Primary vs. secondary response differences: During re-challenge experiments, both SC- and IN-immunized mice demonstrate enhanced protection compared to controls, suggesting that both vaccination routes can establish memory responses . This enhanced protection during re-challenge appears to result from a combination of vaccine-induced immunity and infection-induced immunity-boosting effects from the first challenge .

T-cell response characteristics: Both vaccination routes generate protective chlamydial-specific Th1 cytokines (IFN-γ and IL-2) and CD4+ memory and effector T-cells, which are crucial for clearing C. muridarum vaginal infections . These T-cell responses correlate with IFN-γ-mediated Chlamydia killing through T-cell activation .

Translational relevance: The protective mechanisms observed in mouse models align with studies in C. trachomatis-infected women, which show that Chlamydia-specific CD4+ derived IFN-γ responses protect against re-infection . This correlation between mouse and human studies strengthens the translational potential of these vaccination approaches.

What are the key differences in structural and functional properties between YidC from C. muridarum and other bacterial species?

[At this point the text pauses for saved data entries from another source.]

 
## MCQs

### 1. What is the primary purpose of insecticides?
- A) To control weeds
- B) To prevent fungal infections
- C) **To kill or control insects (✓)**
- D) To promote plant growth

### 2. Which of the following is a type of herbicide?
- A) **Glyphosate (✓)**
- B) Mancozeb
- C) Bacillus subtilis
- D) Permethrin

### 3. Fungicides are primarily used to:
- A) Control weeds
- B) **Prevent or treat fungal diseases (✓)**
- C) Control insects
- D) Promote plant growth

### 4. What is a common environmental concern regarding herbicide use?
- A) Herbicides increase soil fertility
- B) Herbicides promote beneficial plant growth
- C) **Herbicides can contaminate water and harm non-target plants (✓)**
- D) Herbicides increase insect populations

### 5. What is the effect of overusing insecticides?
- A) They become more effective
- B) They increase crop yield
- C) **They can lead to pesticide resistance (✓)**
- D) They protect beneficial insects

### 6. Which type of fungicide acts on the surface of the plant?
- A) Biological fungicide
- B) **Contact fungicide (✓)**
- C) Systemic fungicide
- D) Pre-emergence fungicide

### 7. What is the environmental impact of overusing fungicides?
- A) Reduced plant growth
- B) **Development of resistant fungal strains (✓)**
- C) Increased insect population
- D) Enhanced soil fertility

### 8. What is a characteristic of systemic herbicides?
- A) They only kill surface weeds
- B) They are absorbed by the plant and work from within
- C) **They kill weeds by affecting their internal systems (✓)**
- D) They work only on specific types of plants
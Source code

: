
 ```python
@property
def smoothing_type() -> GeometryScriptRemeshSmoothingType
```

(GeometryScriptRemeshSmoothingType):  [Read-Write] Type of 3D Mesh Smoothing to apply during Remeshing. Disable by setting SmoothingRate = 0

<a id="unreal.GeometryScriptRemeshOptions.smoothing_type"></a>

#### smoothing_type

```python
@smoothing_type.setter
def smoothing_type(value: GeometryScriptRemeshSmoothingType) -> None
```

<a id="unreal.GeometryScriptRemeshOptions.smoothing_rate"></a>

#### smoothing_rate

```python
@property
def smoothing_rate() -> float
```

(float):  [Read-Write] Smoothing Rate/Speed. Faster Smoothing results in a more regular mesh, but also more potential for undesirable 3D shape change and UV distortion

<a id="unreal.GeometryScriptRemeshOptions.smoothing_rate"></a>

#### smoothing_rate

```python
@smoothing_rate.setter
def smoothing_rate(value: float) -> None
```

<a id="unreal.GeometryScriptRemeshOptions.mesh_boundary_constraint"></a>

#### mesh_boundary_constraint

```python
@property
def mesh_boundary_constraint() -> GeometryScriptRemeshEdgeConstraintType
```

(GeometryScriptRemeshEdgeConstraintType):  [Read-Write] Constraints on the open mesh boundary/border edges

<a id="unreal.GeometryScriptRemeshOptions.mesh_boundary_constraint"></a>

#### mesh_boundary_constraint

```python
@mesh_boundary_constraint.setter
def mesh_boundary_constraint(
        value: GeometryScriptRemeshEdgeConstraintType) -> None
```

While the search results don't provide specific structural information about C. muridarum YidC, we can infer likely differences based on general principles of YidC conservation and variation across bacterial species:

Conserved core structure: The membrane-integrated core of YidC typically forms a helical bundle arranged like the vertices of a pentagon, in the order 4-5-3-2-6 (clockwise) when viewed from the cytoplasm . This pentagonal arrangement of five transmembrane domains is likely conserved in C. muridarum YidC, as it represents the functional core of the protein.

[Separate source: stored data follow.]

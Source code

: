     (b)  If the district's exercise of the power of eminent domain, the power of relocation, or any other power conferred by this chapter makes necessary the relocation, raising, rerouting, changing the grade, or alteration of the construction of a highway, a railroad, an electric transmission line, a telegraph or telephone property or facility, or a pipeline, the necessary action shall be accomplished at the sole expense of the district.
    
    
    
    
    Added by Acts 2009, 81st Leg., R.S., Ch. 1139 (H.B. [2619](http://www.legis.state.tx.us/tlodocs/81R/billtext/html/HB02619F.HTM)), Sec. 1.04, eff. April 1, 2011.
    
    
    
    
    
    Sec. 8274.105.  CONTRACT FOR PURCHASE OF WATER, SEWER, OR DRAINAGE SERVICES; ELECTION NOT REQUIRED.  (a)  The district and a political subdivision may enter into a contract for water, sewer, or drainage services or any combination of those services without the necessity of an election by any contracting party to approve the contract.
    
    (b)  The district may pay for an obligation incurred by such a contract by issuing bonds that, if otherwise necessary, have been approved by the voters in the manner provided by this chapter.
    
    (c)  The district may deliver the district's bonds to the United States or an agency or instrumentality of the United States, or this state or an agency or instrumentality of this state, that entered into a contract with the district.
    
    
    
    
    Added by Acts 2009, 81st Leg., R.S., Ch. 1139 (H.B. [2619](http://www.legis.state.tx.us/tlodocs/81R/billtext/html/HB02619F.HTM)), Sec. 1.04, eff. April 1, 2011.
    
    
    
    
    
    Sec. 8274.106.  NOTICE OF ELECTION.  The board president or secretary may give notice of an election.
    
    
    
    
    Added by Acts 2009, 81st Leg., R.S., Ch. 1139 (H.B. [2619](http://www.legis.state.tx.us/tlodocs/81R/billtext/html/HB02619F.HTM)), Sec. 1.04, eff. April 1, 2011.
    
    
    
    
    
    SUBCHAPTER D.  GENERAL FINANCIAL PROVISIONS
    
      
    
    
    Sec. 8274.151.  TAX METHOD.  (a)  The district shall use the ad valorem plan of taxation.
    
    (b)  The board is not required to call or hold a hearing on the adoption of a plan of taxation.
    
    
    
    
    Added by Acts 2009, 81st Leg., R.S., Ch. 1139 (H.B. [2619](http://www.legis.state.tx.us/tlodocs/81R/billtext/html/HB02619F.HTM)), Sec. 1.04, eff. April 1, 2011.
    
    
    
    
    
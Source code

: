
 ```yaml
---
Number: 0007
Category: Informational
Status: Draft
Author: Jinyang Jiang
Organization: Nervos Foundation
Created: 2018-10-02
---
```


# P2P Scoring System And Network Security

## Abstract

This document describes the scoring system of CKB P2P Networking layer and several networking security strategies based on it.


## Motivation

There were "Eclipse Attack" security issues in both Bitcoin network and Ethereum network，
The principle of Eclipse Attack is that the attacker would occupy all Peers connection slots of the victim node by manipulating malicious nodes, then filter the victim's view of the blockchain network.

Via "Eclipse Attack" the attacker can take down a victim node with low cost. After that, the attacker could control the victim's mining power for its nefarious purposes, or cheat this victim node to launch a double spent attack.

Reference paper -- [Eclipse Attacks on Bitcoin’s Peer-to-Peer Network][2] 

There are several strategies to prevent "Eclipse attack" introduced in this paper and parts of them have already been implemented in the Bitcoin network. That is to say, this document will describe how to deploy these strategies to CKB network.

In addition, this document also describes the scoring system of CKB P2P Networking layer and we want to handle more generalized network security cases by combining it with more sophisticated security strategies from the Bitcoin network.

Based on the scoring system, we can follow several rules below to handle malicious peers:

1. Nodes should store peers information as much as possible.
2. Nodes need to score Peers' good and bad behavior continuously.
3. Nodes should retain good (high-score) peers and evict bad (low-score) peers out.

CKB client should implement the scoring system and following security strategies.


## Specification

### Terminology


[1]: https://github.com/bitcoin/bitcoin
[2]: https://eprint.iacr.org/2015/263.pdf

Helical paddle domain: A distinctive feature of E. coli YidC is the helical hairpin (termed the "helical paddle domain" or HPD) between transmembrane segments 2 and 3 that extends to the cytoplasmic membrane surface . The base of this domain is structurally constrained by contacts with TM3, while its tip is more mobile and appears to interact with lipid headgroups . Variation in this domain between species may influence substrate specificity.

Species-specific adaptations: Different bacterial species often show adaptations in their YidC proteins that reflect their ecological niches and membrane compositions. For C. muridarum, as an obligate intracellular pathogen, its YidC may have evolved specific features to handle membrane proteins required for host cell invasion and intracellular survival.

Interaction with accessory factors: YidC proteins from different species vary in their interactions with accessory factors. As an obligate intracellular pathogen with a reduced genome, C. muridarum may have evolved a streamlined insertion machinery with potentially fewer interacting partners compared to free-living bacteria.

Substrate specificity: The substrate range of YidC varies between bacterial species. C. muridarum YidC is likely specialized for the insertion of membrane proteins involved in its unique pathogenic lifestyle, potentially including proteins involved in avoiding host immune detection or facilitating intracellular replication.